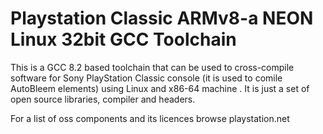 # Playstation Classic ARMv8-a NEON  Linux 32bit GCC Toolchain

This is a GCC 8.2 based toolchain that can be used to cross-compile software for Sony PlayStation Classic console (it is used to comile AutoBleem elements) using Linux and x86-64 machine . It is just a set of open source libraries, compiler and headers.

For a list of oss components and its licences browse playstation.net 

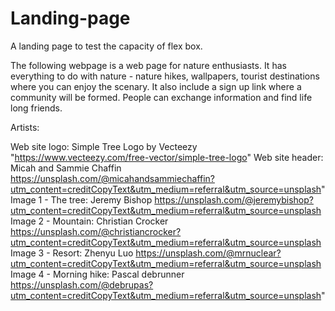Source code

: # Landing-page
A landing page to test the capacity of flex box.

The following webpage is a web page for nature enthusiasts. It has everything to do with nature - nature hikes, wallpapers, tourist destinations where you can enjoy the scenary. It also include a sign up link where a community will be formed. People can exchange information and find life long friends.

Artists:

Web site logo: Simple Tree Logo by Vecteezy "https://www.vecteezy.com/free-vector/simple-tree-logo"
Web site header: Micah and Sammie Chaffin https://unsplash.com/@micahandsammiechaffin?utm_content=creditCopyText&utm_medium=referral&utm_source=unsplash"
Image 1 - The tree: Jeremy Bishop https://unsplash.com/@jeremybishop?utm_content=creditCopyText&utm_medium=referral&utm_source=unsplash
Image 2 - Mountain: Christian Crocker https://unsplash.com/@christiancrocker?utm_content=creditCopyText&utm_medium=referral&utm_source=unsplash
Image 3 - Resort: Zhenyu Luo https://unsplash.com/@mrnuclear?utm_content=creditCopyText&utm_medium=referral&utm_source=unsplash
Image 4 - Morning hike: Pascal debrunner https://unsplash.com/@debrupas?utm_content=creditCopyText&utm_medium=referral&utm_source=unsplash"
• • •
__What this task involves__.
Would you copy out exactly the lines from the one holding "Image 3 - Resort: Zhenyu" through the end of the entries above, both ends included?

__Task response__.
Image 3 - Resort: Zhenyu Luo https://unsplash.com/@mrnuclear?utm_content=creditCopyText&utm_medium=referral&utm_source=unsplash
Image 4 - Morning hike: Pascal debrunner https://unsplash.com/@debrupas?utm_content=creditCopyText&utm_medium=referral&utm_source=unsplash"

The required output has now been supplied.